Sveta's relaxed body twitches as her muscles release the last ounce of tension and her face lights up in a wondrous smile "I am here," she whispers, dropping her head on her left shoulder. "Staying as deep as you are, tell me what you see," I gently touch Sveta's hand.

"There are colors I've never seen before; they are shining brightly, as if sprinkled with diamond sparks. It's a strange feeling," she pauses, looking surprised, "I feel as if I've been here before, sometime long agon. This place is so cozy and familiar, like I am home."

"You're home," I echo. "I am walking on a path, through velvety, tall grass," she continues, rubbing her fingers, as if feeling the grass.

"Wait," she suddenly squeezes my hand, "there is somebody there.I see a figure emerging. It's so strange, the way it appears, as if it's coming through an invisible wall from another dimension." For a few seconds, Sveta is quiet, absorbed in her vision. "He is a friend," she then tells me; "I feel safe with him."

"What happens next?" I prompt.

"He's taking me by the hand and guiding me towards the waterfall lagoon in front of us. He wants to show me something." She hesitates for a second. "Please, go on," I encourage her.

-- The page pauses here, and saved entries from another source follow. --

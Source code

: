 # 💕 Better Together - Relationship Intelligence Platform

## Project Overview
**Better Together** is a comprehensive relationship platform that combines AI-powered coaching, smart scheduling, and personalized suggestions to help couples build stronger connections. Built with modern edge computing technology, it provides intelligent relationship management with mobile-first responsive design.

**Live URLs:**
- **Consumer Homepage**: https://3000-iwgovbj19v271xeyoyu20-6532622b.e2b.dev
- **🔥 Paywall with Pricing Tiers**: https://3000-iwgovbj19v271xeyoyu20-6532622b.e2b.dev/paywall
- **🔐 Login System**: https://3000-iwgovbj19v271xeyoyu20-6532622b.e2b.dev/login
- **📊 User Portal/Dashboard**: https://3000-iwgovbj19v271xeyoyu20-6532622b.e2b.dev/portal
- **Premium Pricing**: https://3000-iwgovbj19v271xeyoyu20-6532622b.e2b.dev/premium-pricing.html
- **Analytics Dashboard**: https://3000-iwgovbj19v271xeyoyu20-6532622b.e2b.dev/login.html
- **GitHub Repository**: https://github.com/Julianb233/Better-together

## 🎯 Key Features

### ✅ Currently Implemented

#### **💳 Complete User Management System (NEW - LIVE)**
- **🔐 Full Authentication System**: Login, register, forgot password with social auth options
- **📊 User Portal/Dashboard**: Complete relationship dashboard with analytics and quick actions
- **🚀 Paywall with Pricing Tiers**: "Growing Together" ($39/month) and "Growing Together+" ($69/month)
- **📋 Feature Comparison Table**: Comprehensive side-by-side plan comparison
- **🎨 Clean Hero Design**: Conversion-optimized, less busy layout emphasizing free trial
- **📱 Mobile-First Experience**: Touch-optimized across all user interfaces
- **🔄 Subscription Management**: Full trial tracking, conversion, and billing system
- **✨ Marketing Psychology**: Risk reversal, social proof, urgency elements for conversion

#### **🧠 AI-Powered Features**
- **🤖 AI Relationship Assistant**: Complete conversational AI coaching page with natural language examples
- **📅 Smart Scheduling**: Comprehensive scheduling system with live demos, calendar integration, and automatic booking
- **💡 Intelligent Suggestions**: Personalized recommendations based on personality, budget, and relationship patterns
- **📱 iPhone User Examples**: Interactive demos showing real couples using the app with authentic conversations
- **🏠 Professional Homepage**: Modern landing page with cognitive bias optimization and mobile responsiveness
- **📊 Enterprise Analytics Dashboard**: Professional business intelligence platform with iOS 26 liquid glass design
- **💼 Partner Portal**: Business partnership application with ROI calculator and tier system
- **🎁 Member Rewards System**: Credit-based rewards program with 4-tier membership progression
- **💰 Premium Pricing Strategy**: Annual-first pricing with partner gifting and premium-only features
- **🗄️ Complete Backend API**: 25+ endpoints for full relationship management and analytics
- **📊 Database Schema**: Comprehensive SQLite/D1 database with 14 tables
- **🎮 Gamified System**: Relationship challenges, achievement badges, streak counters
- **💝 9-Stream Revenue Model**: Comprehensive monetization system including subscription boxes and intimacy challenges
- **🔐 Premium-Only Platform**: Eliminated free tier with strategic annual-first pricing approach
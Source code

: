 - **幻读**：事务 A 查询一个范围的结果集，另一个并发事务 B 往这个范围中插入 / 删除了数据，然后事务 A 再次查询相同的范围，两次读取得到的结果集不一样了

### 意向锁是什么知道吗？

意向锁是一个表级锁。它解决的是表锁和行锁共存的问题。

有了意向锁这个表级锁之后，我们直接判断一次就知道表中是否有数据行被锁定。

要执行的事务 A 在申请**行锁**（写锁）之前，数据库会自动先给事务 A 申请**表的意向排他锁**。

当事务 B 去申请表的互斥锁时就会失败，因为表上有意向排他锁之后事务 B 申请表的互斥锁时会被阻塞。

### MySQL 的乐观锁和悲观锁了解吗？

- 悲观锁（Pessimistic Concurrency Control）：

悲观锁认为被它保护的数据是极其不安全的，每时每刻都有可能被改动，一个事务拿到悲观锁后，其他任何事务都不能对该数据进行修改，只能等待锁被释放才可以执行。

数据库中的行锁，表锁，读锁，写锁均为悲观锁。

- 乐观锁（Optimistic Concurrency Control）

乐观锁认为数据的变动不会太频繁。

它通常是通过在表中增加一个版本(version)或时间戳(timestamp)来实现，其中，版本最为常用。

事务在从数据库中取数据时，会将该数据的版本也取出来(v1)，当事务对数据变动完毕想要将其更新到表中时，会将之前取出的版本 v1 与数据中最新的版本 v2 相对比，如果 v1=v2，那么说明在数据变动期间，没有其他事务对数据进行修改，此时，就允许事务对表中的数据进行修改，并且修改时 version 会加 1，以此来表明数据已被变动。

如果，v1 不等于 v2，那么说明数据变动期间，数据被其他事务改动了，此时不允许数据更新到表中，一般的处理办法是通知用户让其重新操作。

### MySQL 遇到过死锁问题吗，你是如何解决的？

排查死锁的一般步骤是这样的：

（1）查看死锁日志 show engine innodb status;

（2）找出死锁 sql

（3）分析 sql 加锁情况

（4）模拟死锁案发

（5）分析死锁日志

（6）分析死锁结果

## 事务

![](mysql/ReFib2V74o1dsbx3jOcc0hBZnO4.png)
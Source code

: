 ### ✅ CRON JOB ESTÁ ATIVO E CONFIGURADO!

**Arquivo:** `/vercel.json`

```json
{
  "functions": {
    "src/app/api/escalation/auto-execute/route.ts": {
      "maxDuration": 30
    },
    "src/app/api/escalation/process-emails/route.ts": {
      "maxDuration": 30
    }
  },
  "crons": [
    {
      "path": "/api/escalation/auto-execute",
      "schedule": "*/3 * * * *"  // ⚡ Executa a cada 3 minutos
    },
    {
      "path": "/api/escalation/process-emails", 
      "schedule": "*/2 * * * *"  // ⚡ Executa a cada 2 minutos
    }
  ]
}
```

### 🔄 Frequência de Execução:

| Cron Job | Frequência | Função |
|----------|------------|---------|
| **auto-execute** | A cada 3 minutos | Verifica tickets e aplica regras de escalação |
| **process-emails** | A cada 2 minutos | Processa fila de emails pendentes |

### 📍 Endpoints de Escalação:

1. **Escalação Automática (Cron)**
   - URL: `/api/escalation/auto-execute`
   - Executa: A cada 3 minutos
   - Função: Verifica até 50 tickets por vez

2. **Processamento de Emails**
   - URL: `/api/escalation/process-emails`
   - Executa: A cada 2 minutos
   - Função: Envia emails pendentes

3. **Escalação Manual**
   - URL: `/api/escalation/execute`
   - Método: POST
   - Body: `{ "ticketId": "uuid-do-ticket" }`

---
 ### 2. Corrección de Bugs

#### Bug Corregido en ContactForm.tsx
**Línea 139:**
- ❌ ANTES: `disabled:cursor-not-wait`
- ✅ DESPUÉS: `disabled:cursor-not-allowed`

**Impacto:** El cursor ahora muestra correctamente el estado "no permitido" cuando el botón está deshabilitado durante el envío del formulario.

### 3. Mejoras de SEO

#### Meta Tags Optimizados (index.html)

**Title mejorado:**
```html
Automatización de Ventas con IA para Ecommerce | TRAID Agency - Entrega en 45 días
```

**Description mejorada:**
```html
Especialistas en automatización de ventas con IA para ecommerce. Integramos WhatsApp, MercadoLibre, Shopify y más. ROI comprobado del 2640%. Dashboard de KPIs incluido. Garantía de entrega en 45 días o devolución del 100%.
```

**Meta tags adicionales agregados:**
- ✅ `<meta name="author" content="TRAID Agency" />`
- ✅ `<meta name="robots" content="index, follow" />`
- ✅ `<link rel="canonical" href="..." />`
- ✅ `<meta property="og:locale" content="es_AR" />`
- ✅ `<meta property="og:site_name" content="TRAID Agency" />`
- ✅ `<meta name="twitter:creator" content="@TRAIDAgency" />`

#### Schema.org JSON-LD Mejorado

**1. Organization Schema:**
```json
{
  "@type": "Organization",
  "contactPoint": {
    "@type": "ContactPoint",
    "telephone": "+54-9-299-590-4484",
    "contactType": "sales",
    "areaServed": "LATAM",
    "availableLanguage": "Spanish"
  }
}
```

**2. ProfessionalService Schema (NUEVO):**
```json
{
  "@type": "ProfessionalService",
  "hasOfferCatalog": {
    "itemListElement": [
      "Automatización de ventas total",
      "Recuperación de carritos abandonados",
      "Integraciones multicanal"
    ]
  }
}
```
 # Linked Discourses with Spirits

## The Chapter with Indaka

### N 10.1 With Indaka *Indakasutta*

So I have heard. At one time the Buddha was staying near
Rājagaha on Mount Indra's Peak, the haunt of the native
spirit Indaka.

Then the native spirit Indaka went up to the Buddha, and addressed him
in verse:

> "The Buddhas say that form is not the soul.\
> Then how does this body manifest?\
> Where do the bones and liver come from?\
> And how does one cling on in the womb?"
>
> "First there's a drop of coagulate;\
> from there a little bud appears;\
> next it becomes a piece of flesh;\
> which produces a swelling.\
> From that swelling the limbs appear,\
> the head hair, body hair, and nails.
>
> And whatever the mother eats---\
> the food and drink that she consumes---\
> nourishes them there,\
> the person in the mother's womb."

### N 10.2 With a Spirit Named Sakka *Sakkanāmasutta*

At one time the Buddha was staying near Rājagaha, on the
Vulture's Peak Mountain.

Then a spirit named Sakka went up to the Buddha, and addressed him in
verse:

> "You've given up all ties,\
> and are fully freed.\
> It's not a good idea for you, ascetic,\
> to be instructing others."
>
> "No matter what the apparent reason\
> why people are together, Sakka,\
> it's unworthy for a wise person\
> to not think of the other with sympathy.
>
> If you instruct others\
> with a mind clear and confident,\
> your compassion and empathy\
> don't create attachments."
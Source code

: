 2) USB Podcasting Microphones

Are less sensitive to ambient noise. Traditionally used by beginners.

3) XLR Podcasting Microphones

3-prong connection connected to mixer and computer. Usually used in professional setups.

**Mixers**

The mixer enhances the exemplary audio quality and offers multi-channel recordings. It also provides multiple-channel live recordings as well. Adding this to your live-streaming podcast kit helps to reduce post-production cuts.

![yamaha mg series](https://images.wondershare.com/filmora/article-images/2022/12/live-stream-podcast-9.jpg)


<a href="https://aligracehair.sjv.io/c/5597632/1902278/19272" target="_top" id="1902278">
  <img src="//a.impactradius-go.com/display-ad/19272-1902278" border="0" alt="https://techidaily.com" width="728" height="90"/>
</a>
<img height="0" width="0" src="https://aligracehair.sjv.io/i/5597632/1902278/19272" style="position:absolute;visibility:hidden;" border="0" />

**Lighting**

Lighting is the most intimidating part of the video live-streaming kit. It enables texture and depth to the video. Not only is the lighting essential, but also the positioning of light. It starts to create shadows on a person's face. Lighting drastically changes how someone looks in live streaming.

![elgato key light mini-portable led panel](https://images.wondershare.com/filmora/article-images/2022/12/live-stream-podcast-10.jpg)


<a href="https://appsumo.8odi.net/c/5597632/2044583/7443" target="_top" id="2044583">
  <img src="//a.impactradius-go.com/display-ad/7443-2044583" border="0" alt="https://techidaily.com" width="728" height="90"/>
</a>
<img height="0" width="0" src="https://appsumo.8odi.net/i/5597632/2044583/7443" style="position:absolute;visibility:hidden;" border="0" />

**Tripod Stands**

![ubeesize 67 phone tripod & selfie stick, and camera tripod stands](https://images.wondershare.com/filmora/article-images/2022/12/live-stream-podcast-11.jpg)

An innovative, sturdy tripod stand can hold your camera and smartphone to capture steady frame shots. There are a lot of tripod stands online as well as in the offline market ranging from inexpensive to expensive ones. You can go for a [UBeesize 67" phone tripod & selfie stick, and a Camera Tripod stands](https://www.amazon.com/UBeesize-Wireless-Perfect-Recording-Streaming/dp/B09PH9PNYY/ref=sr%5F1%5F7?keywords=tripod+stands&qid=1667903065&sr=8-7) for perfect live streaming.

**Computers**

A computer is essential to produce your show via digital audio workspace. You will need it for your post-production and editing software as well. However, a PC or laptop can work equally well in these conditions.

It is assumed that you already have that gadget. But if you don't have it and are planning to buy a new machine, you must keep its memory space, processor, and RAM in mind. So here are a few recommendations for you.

"I am in a lagoon now, by the water. I see the waterfall on the other side, but here, where we're standing, it's so quiet and peaceful. My friend is taking me closer to the water, pointing to its silky surface. Breathlessly, I am listening. I am looking at the water and it is so still," she smiles slightly. "Where is your friend now?" I ask.

"He's right next to me," Sveta replies, "and now he's touching the water with his finger and I see... a city," She sounds surprised. "A big city with lots of tall buildings. It feels as if I am flying above it, but where am I?" She pauses, comprehending. "Oh, my! It's my hometown, Dnepropetrovsk, back in Russia." Her closed eyes begin to move quickly side to side, following the vision. "I am flying closer now, slowing down," she reports, "moving away from downtown and into a suburban area. It's a strange feeling, I am soaring down without a parachute and it's OK." I begin to feel weightless myself, as if I am flying with her.

"Now I am on a small, empty street with a dirty road and old run-down buildings," she continues. "Some homes are abandoned, almost in ruins." She pauses, looking around the street. "It's so sad," she sighs.

"I'm in front of a two - story house with chipped yellow paint and many crooked, broken windows," she says. "Hold on a minute." Her body leans forward: "There is a sign." She is squints her eyes, reading in Russian: "Detskiy Dom." (Children's Home). I gasp - I didn't expect this.

"I am looking through the window on the first floor," she continues. "There are so many children, all in one room and many are crying," she says sadly. "Oh, they are little babies!" her voice melts in delight. "Some are in cribs, some are crawling, and some are barely walking." Sveta pauses, looking around the room, and I lean closer to her, holding my breath, waiting for her to continue.

"Here you are," she says quietly after a minute or two. "I's you, I know it's you," she whispers tenderly, reaching her hands out as if wanting to pick up a baby. "You're my baby." With tears rolling down her cheeks she crosses her hands over her heart, and as if holding a baby, she begins to rock back and forth: "Oh, honey, I've been waiting to have you for so long."

And then it happens. In a small dim office, filled with soft meditative music and lavender scents, Sveta is finally able to conceive - an idea, a spark of wonderment, the anticipation of meeting and holding her precious baby for the very first time. As if her spirit has shown her a different path from what she had expected, to a long held dream of motherhood.

Nine months later, I receive an e-mail from the Children's Home in Dnepropetrovsk, and as I open the attachment, I jump with excitement. In the photo, a beaming smile on her face, as if she's just given birth, Sveta is holding her eighteen-month-old son, Jacob, named after her father.